### Problem statement
All of the records listed below should be retyped exactly.

[Plain-text document sources]
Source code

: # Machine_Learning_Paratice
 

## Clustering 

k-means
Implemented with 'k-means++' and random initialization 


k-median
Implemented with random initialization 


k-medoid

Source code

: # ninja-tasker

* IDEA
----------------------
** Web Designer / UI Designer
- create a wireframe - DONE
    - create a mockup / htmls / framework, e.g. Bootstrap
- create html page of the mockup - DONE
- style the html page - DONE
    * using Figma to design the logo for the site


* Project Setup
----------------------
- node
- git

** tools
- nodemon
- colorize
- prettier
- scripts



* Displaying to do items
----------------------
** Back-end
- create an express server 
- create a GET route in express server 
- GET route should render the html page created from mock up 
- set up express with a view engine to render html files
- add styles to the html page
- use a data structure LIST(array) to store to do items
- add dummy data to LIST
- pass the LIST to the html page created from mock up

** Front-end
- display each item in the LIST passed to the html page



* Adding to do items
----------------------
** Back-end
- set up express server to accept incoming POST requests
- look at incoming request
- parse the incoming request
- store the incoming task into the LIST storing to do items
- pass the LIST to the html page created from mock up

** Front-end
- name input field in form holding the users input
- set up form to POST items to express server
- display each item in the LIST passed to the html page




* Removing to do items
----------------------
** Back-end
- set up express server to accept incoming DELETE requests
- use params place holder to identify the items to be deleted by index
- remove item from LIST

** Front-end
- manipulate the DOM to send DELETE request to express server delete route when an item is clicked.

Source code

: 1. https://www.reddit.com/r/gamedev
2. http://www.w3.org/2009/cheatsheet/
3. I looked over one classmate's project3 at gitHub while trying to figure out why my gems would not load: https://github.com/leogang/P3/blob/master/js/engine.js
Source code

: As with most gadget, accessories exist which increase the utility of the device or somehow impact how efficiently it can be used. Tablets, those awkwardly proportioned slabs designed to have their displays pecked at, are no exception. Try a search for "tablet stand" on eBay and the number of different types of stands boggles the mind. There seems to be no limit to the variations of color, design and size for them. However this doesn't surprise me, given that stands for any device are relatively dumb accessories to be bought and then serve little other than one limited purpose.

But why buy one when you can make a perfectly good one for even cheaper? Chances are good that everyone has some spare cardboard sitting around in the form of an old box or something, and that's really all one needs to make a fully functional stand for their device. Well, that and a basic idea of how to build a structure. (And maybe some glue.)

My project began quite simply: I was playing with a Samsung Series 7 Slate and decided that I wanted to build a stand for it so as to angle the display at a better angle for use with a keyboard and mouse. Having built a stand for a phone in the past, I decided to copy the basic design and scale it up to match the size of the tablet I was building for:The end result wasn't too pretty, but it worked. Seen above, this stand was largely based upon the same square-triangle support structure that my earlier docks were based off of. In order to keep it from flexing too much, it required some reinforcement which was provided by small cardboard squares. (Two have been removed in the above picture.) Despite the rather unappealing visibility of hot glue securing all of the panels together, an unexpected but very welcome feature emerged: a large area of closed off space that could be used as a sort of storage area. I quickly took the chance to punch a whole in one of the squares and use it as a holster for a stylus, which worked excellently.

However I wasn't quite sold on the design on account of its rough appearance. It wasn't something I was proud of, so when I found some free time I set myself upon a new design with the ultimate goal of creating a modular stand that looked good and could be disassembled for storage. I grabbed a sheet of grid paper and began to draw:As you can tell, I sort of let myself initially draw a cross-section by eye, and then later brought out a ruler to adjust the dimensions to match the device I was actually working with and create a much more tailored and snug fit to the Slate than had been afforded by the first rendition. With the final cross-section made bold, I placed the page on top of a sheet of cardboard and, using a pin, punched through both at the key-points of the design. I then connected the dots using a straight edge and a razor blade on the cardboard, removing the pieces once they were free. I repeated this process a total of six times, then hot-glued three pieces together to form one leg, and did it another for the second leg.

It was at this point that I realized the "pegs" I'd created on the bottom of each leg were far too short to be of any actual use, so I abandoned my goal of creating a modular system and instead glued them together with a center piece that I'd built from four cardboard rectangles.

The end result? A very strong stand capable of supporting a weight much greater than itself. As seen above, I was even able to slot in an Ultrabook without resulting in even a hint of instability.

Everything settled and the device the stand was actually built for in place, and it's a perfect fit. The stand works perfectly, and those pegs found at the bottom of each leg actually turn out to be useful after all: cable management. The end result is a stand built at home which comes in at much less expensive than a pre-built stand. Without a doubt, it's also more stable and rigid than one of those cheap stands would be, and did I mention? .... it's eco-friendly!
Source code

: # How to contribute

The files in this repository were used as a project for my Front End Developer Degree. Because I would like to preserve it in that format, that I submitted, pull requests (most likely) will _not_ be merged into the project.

### Response
Source code

: # Machine_Learning_Paratice
 

## Clustering 

k-means
Implemented with 'k-means++' and random initialization 


k-median
Implemented with random initialization 


k-medoid

Source code

: # ninja-tasker

* IDEA
----------------------
** Web Designer / UI Designer
- create a wireframe - DONE
    - create a mockup / htmls / framework, e.g. Bootstrap
- create html page of the mockup - DONE
- style the html page - DONE
    * using Figma to design the logo for the site


* Project Setup
----------------------
- node
- git

** tools
- nodemon
- colorize
- prettier
- scripts



* Displaying to do items
----------------------
** Back-end
- create an express server 
- create a GET route in express server 
- GET route should render the html page created from mock up 
- set up express with a view engine to render html files
- add styles to the html page
- use a data structure LIST(array) to store to do items
- add dummy data to LIST
- pass the LIST to the html page created from mock up

** Front-end
- display each item in the LIST passed to the html page



* Adding to do items
----------------------
** Back-end
- set up express server to accept incoming POST requests
- look at incoming request
- parse the incoming request
- store the incoming task into the LIST storing to do items
- pass the LIST to the html page created from mock up

** Front-end
- name input field in form holding the users input
- set up form to POST items to express server
- display each item in the LIST passed to the html page




* Removing to do items
----------------------
** Back-end
- set up express server to accept incoming DELETE requests
- use params place holder to identify the items to be deleted by index
- remove item from LIST

** Front-end
- manipulate the DOM to send DELETE request to express server delete route when an item is clicked.

Source code

: 1. https://www.reddit.com/r/gamedev
2. http://www.w3.org/2009/cheatsheet/
3. I looked over one classmate's project3 at gitHub while trying to figure out why my gems would not load: https://github.com/leogang/P3/blob/master/js/engine.js
Source code

: As with most gadget, accessories exist which increase the utility of the device or somehow impact how efficiently it can be used. Tablets, those awkwardly proportioned slabs designed to have their displays pecked at, are no exception. Try a search for "tablet stand" on eBay and the number of different types of stands boggles the mind. There seems to be no limit to the variations of color, design and size for them. However this doesn't surprise me, given that stands for any device are relatively dumb accessories to be bought and then serve little other than one limited purpose.

But why buy one when you can make a perfectly good one for even cheaper? Chances are good that everyone has some spare cardboard sitting around in the form of an old box or something, and that's really all one needs to make a fully functional stand for their device. Well, that and a basic idea of how to build a structure. (And maybe some glue.)

My project began quite simply: I was playing with a Samsung Series 7 Slate and decided that I wanted to build a stand for it so as to angle the display at a better angle for use with a keyboard and mouse. Having built a stand for a phone in the past, I decided to copy the basic design and scale it up to match the size of the tablet I was building for:The end result wasn't too pretty, but it worked. Seen above, this stand was largely based upon the same square-triangle support structure that my earlier docks were based off of. In order to keep it from flexing too much, it required some reinforcement which was provided by small cardboard squares. (Two have been removed in the above picture.) Despite the rather unappealing visibility of hot glue securing all of the panels together, an unexpected but very welcome feature emerged: a large area of closed off space that could be used as a sort of storage area. I quickly took the chance to punch a whole in one of the squares and use it as a holster for a stylus, which worked excellently.

However I wasn't quite sold on the design on account of its rough appearance. It wasn't something I was proud of, so when I found some free time I set myself upon a new design with the ultimate goal of creating a modular stand that looked good and could be disassembled for storage. I grabbed a sheet of grid paper and began to draw:As you can tell, I sort of let myself initially draw a cross-section by eye, and then later brought out a ruler to adjust the dimensions to match the device I was actually working with and create a much more tailored and snug fit to the Slate than had been afforded by the first rendition. With the final cross-section made bold, I placed the page on top of a sheet of cardboard and, using a pin, punched through both at the key-points of the design. I then connected the dots using a straight edge and a razor blade on the cardboard, removing the pieces once they were free. I repeated this process a total of six times, then hot-glued three pieces together to form one leg, and did it another for the second leg.

It was at this point that I realized the "pegs" I'd created on the bottom of each leg were far too short to be of any actual use, so I abandoned my goal of creating a modular system and instead glued them together with a center piece that I'd built from four cardboard rectangles.

The end result? A very strong stand capable of supporting a weight much greater than itself. As seen above, I was even able to slot in an Ultrabook without resulting in even a hint of instability.

Everything settled and the device the stand was actually built for in place, and it's a perfect fit. The stand works perfectly, and those pegs found at the bottom of each leg actually turn out to be useful after all: cable management. The end result is a stand built at home which comes in at much less expensive than a pre-built stand. Without a doubt, it's also more stable and rigid than one of those cheap stands would be, and did I mention? .... it's eco-friendly!
Source code

: # How to contribute

The files in this repository were used as a project for my Front End Developer Degree. Because I would like to preserve it in that format, that I submitted, pull requests (most likely) will _not_ be merged into the project.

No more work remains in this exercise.